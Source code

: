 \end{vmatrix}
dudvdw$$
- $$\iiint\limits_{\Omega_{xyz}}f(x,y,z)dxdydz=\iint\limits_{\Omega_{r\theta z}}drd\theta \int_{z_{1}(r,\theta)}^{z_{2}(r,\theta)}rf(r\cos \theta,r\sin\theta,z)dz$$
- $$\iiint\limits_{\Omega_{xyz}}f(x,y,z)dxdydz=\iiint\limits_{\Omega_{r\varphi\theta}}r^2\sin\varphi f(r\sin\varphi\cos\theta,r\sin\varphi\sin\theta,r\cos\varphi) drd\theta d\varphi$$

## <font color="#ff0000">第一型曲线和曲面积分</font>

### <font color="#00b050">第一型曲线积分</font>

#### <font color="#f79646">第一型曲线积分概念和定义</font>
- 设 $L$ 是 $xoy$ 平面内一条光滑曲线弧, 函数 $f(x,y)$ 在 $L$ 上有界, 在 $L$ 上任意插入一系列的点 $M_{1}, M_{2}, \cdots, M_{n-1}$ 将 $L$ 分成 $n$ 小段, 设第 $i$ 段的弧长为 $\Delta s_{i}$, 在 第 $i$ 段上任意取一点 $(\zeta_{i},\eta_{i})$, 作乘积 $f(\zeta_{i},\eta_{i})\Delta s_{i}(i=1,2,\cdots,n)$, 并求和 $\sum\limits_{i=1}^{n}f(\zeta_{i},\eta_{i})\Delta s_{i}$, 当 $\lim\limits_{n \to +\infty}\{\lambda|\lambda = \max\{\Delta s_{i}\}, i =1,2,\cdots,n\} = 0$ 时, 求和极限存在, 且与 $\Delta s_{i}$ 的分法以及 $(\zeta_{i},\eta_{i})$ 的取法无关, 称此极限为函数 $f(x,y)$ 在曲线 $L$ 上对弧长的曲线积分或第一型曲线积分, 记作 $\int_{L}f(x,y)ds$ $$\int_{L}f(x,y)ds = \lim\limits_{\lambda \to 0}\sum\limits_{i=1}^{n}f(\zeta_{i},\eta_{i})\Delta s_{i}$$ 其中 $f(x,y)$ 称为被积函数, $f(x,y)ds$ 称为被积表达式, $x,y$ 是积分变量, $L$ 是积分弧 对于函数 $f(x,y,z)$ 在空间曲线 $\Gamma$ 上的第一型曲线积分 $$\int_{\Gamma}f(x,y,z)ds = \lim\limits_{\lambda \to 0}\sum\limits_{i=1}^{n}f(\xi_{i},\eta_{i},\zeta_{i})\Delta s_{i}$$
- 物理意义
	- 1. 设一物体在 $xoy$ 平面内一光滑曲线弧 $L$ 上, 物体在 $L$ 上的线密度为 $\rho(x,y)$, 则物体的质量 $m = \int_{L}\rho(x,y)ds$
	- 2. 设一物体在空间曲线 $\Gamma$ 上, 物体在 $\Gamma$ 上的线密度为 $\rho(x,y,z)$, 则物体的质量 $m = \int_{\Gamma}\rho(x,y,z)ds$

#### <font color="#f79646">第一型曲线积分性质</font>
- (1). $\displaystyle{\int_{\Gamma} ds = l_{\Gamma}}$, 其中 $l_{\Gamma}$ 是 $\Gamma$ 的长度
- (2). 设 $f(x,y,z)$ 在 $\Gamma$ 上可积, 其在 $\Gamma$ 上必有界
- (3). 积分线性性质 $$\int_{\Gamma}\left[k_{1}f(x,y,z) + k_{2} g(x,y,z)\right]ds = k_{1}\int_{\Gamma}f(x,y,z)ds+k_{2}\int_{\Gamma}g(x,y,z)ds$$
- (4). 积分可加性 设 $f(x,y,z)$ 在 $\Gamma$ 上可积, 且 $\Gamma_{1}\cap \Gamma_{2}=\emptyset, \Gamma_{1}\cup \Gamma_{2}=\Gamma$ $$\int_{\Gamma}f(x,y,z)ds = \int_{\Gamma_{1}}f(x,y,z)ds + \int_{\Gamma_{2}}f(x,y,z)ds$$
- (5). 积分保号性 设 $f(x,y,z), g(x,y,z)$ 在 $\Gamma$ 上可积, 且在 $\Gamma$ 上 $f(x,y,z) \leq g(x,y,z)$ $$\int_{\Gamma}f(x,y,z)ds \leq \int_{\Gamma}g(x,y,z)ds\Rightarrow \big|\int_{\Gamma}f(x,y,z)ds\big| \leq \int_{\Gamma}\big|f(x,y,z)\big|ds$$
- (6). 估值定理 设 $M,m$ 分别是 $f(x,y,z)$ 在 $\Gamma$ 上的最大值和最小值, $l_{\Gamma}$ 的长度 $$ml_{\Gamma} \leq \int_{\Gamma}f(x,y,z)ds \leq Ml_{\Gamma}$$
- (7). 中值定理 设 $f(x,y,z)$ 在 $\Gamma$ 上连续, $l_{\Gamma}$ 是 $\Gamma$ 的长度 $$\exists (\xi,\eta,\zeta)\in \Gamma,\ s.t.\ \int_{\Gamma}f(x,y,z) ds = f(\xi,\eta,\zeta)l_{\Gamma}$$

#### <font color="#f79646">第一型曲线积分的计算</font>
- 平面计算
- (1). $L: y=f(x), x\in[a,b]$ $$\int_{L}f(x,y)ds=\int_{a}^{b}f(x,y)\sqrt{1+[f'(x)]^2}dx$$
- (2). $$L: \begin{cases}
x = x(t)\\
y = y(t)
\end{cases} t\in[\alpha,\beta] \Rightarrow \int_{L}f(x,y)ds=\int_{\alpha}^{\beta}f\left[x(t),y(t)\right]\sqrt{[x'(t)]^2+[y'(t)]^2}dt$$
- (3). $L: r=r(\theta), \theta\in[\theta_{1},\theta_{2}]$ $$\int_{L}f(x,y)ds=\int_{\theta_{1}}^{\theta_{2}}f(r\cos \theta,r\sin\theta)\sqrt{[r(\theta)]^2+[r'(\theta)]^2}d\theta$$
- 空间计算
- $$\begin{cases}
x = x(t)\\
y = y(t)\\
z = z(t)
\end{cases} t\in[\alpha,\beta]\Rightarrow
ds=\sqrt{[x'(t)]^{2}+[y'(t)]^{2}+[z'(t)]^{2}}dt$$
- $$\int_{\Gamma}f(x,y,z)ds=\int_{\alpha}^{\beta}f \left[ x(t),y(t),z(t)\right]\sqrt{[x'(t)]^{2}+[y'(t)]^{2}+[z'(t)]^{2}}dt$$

◆ Directions:
Write the material above out once more, exactly as it stands.

◆ Result for this exercise:
Source code

: \end{vmatrix}
dudvdw$$
- $$\iiint\limits_{\Omega_{xyz}}f(x,y,z)dxdydz=\iint\limits_{\Omega_{r\theta z}}drd\theta \int_{z_{1}(r,\theta)}^{z_{2}(r,\theta)}rf(r\cos \theta,r\sin\theta,z)dz$$
- $$\iiint\limits_{\Omega_{xyz}}f(x,y,z)dxdydz=\iiint\limits_{\Omega_{r\varphi\theta}}r^2\sin\varphi f(r\sin\varphi\cos\theta,r\sin\varphi\sin\theta,r\cos\varphi) drd\theta d\varphi$$

## <font color="#ff0000">第一型曲线和曲面积分</font>

### <font color="#00b050">第一型曲线积分</font>

#### <font color="#f79646">第一型曲线积分概念和定义</font>
- 设 $L$ 是 $xoy$ 平面内一条光滑曲线弧, 函数 $f(x,y)$ 在 $L$ 上有界, 在 $L$ 上任意插入一系列的点 $M_{1}, M_{2}, \cdots, M_{n-1}$ 将 $L$ 分成 $n$ 小段, 设第 $i$ 段的弧长为 $\Delta s_{i}$, 在 第 $i$ 段上任意取一点 $(\zeta_{i},\eta_{i})$, 作乘积 $f(\zeta_{i},\eta_{i})\Delta s_{i}(i=1,2,\cdots,n)$, 并求和 $\sum\limits_{i=1}^{n}f(\zeta_{i},\eta_{i})\Delta s_{i}$, 当 $\lim\limits_{n \to +\infty}\{\lambda|\lambda = \max\{\Delta s_{i}\}, i =1,2,\cdots,n\} = 0$ 时, 求和极限存在, 且与 $\Delta s_{i}$ 的分法以及 $(\zeta_{i},\eta_{i})$ 的取法无关, 称此极限为函数 $f(x,y)$ 在曲线 $L$ 上对弧长的曲线积分或第一型曲线积分, 记作 $\int_{L}f(x,y)ds$ $$\int_{L}f(x,y)ds = \lim\limits_{\lambda \to 0}\sum\limits_{i=1}^{n}f(\zeta_{i},\eta_{i})\Delta s_{i}$$ 其中 $f(x,y)$ 称为被积函数, $f(x,y)ds$ 称为被积表达式, $x,y$ 是积分变量, $L$ 是积分弧 对于函数 $f(x,y,z)$ 在空间曲线 $\Gamma$ 上的第一型曲线积分 $$\int_{\Gamma}f(x,y,z)ds = \lim\limits_{\lambda \to 0}\sum\limits_{i=1}^{n}f(\xi_{i},\eta_{i},\zeta_{i})\Delta s_{i}$$
- 物理意义
	- 1. 设一物体在 $xoy$ 平面内一光滑曲线弧 $L$ 上, 物体在 $L$ 上的线密度为 $\rho(x,y)$, 则物体的质量 $m = \int_{L}\rho(x,y)ds$
	- 2. 设一物体在空间曲线 $\Gamma$ 上, 物体在 $\Gamma$ 上的线密度为 $\rho(x,y,z)$, 则物体的质量 $m = \int_{\Gamma}\rho(x,y,z)ds$

#### <font color="#f79646">第一型曲线积分性质</font>
- (1). $\displaystyle{\int_{\Gamma} ds = l_{\Gamma}}$, 其中 $l_{\Gamma}$ 是 $\Gamma$ 的长度
- (2). 设 $f(x,y,z)$ 在 $\Gamma$ 上可积, 其在 $\Gamma$ 上必有界
- (3). 积分线性性质 $$\int_{\Gamma}\left[k_{1}f(x,y,z) + k_{2} g(x,y,z)\right]ds = k_{1}\int_{\Gamma}f(x,y,z)ds+k_{2}\int_{\Gamma}g(x,y,z)ds$$
- (4). 积分可加性 设 $f(x,y,z)$ 在 $\Gamma$ 上可积, 且 $\Gamma_{1}\cap \Gamma_{2}=\emptyset, \Gamma_{1}\cup \Gamma_{2}=\Gamma$ $$\int_{\Gamma}f(x,y,z)ds = \int_{\Gamma_{1}}f(x,y,z)ds + \int_{\Gamma_{2}}f(x,y,z)ds$$
- (5). 积分保号性 设 $f(x,y,z), g(x,y,z)$ 在 $\Gamma$ 上可积, 且在 $\Gamma$ 上 $f(x,y,z) \leq g(x,y,z)$ $$\int_{\Gamma}f(x,y,z)ds \leq \int_{\Gamma}g(x,y,z)ds\Rightarrow \big|\int_{\Gamma}f(x,y,z)ds\big| \leq \int_{\Gamma}\big|f(x,y,z)\big|ds$$
- (6). 估值定理 设 $M,m$ 分别是 $f(x,y,z)$ 在 $\Gamma$ 上的最大值和最小值, $l_{\Gamma}$ 的长度 $$ml_{\Gamma} \leq \int_{\Gamma}f(x,y,z)ds \leq Ml_{\Gamma}$$
- (7). 中值定理 设 $f(x,y,z)$ 在 $\Gamma$ 上连续, $l_{\Gamma}$ 是 $\Gamma$ 的长度 $$\exists (\xi,\eta,\zeta)\in \Gamma,\ s.t.\ \int_{\Gamma}f(x,y,z) ds = f(\xi,\eta,\zeta)l_{\Gamma}$$

#### <font color="#f79646">第一型曲线积分的计算</font>
- 平面计算
- (1). $L: y=f(x), x\in[a,b]$ $$\int_{L}f(x,y)ds=\int_{a}^{b}f(x,y)\sqrt{1+[f'(x)]^2}dx$$
- (2). $$L: \begin{cases}
x = x(t)\\
y = y(t)
\end{cases} t\in[\alpha,\beta] \Rightarrow \int_{L}f(x,y)ds=\int_{\alpha}^{\beta}f\left[x(t),y(t)\right]\sqrt{[x'(t)]^2+[y'(t)]^2}dt$$
- (3). $L: r=r(\theta), \theta\in[\theta_{1},\theta_{2}]$ $$\int_{L}f(x,y)ds=\int_{\theta_{1}}^{\theta_{2}}f(r\cos \theta,r\sin\theta)\sqrt{[r(\theta)]^2+[r'(\theta)]^2}d\theta$$
- 空间计算
- $$\begin{cases}
x = x(t)\\
y = y(t)\\
z = z(t)
\end{cases} t\in[\alpha,\beta]\Rightarrow
ds=\sqrt{[x'(t)]^{2}+[y'(t)]^{2}+[z'(t)]^{2}}dt$$
- $$\int_{\Gamma}f(x,y,z)ds=\int_{\alpha}^{\beta}f \left[ x(t),y(t),z(t)\right]\sqrt{[x'(t)]^{2}+[y'(t)]^{2}+[z'(t)]^{2}}dt$$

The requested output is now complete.